Pride of Texas

HEB Grocery Co. (H-E-B) prides itself on serving the Texas community as only a true Texan can. Based in San Antonio, the independently owned retailer takes its curious name from Harold E. Butt, son of founder Florence Butt, and has strong roots within the communities it touches, from Texas to northern Mexico.

H-E-B operates under the guidance of four strategic pillars that tell you a lot about the values it has carried forward over the years: service, quality and value for its customers; fostering an employer-of-choice culture; stable long-term sales and profits; and building authentic bonds with local communities.

Stores operate under five different formats, each tailored to the demographic makeup of the area it serves. The umbrella banner H-E-B is complemented by Central Market stores, which tend to focus on organic and international foods, and H-E-B Plus!, which looks more like a mass retailer than a grocery store and stocks electronics, toys, housewares and apparel. Mi Tienda, a retailer of Hispanic foods, and no frills discounter Joe V's Smart shop round out the bunch.

H-E-B has long embraced an everyday low price strategy geared toward making healthy foods more readily accessible. "We recognize that times are still tough for many of our customers," says Craig Boyan, H-E-B president.
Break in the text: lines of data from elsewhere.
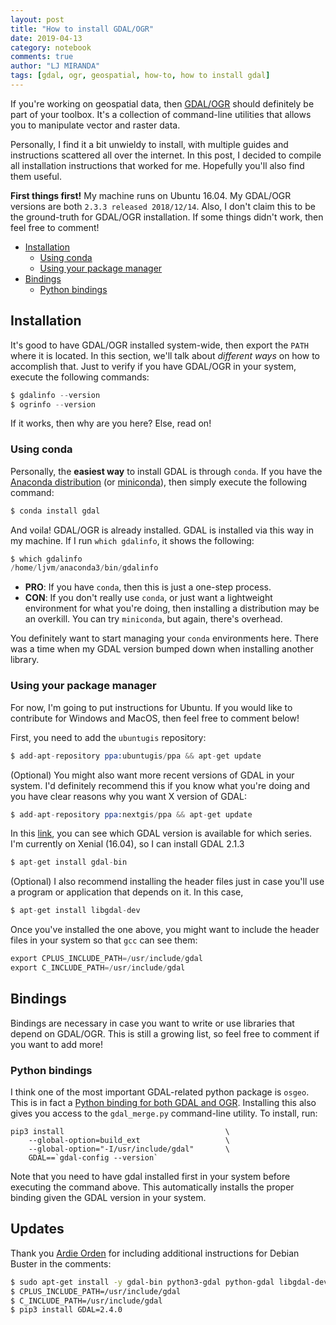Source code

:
 ```yaml
---
layout: post
title: "How to install GDAL/OGR"
date: 2019-04-13
category: notebook
comments: true
author: "LJ MIRANDA"
tags: [gdal, ogr, geospatial, how-to, how to install gdal]
---
```


If you're working on geospatial data, then [GDAL/OGR](https://www.gdal.org/)
should definitely be part of your toolbox. It's a collection of command-line
utilities that allows you to manipulate vector and raster data. 

Personally, I find it a bit unwieldy to install, with multiple guides and
instructions scattered all over the internet.  In this post, I decided to
compile all installation instructions that worked for me. Hopefully you'll also
find them useful.

**First things first!** My machine runs on Ubuntu 16.04. My GDAL/OGR versions
are both `2.3.3 released 2018/12/14`. Also, I don't claim this to be the
ground-truth for GDAL/OGR installation. If some things didn't work, then feel
free to comment! 

- [Installation](#installation)
    + [Using conda](#using-conda)
    + [Using your package manager](#using-your-package-manager)
- [Bindings](#bindings)
    + [Python bindings](#python-bindings)

## Installation

It's good to have GDAL/OGR installed system-wide, then export the `PATH` where
it is located. In this section, we'll talk about *different ways* on how to
accomplish that. Just to verify if you have GDAL/OGR in your system, execute the
following commands:

```s
$ gdalinfo --version
$ ogrinfo --version
```

If it works, then why are you here? Else, read on!

### Using conda

Personally, the **easiest way** to install GDAL is through `conda`. If you have
the [Anaconda distribution](https://www.anaconda.com/) (or
[miniconda](https://docs.conda.io/en/latest/miniconda.html)), then simply
execute the following command:

```s
$ conda install gdal
```

And voila! GDAL/OGR is already installed. GDAL is installed via this way in my
machine. If I run `which gdalinfo`, it shows the following:

```s
$ which gdalinfo
/home/ljvm/anaconda3/bin/gdalinfo
```

- **PRO**: If you have `conda`, then this is just a one-step process. 
- **CON**: If you don't really use `conda`, or just want a lightweight
    environment for what you're doing, then installing a distribution may be an
    overkill. You can try `miniconda`, but again, there's overhead.

You definitely want to start managing your `conda` environments here. There was
a time when my GDAL version bumped down when installing another library.

### Using your package manager

For now, I'm going to put instructions for Ubuntu. If you would like to
contribute for Windows and MacOS, then feel free to comment below!

First, you need to add the `ubuntugis` repository:

```s
$ add-apt-repository ppa:ubuntugis/ppa && apt-get update
```

(Optional) You might also want more recent versions of GDAL in your system. I'd
definitely recommend this if you know what you're doing and you have clear
reasons why you want X version of GDAL:

```s
$ add-apt-repository ppa:nextgis/ppa && apt-get update 
```

In this [link](
https://launchpad.net/~ubuntugis/+archive/ubuntu/ppa?field.series_filter=), you
can see which GDAL version is available for which series. I'm currently on
Xenial (16.04), so I can install GDAL 2.1.3


```s
$ apt-get install gdal-bin
```

(Optional) I also recommend installing the header files just in case you'll use
a program or application that depends on it. In this case, 

```s
$ apt-get install libgdal-dev
```

Once you've installed the one above, you might want to include the header files
in your system so that `gcc` can see them:

```s
export CPLUS_INCLUDE_PATH=/usr/include/gdal
export C_INCLUDE_PATH=/usr/include/gdal
```

## Bindings

Bindings are necessary in case you want to write or use libraries that depend on
GDAL/OGR. This is still a growing list, so feel free to comment if you want to
add more!

### Python bindings

I think one of the most important GDAL-related python package is `osgeo`. This
is in fact a [Python binding for both GDAL and OGR](https://pypi.org/project/GDAL/).
Installing this also gives you access to the `gdal_merge.py` command-line
utility. To install, run:

```
pip3 install                                    \
    --global-option=build_ext                   \ 
    --global-option="-I/usr/include/gdal"       \
    GDAL==`gdal-config --version`
```

Note that you need to have gdal installed first in your system before executing
the command above. This automatically installs the proper binding given the
GDAL version in your system. 


## Updates

Thank you [Ardie Orden](https://github.com/ardieorden) for including additional
instructions for Debian Buster in the comments:

```sh
$ sudo apt-get install -y gdal-bin python3-gdal python-gdal libgdal-dev g++
$ CPLUS_INCLUDE_PATH=/usr/include/gdal
$ C_INCLUDE_PATH=/usr/include/gdal
$ pip3 install GDAL=2.4.0
```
Another strategy designed to help stretch their shoppers' food dollar is the retailer's extensive line of own brands. Products range from food like soups, cereals and juice to personal care products like shampoos, hand soaps and household cleaners. Food products are identified by a series of icons designed to communicate the health and wellness benefits of the product inside.

A diverse private label line is nothing new for many grocery retailers. But what is different about H-E-B is the way it aggressively supports its own brands via merchandising and marketing. Last year, that investment included a regional Super Bowl spot around the exclusive products that culminated in the tagline: "H-E-B brand products. Everybody wants them. Only Texas has them."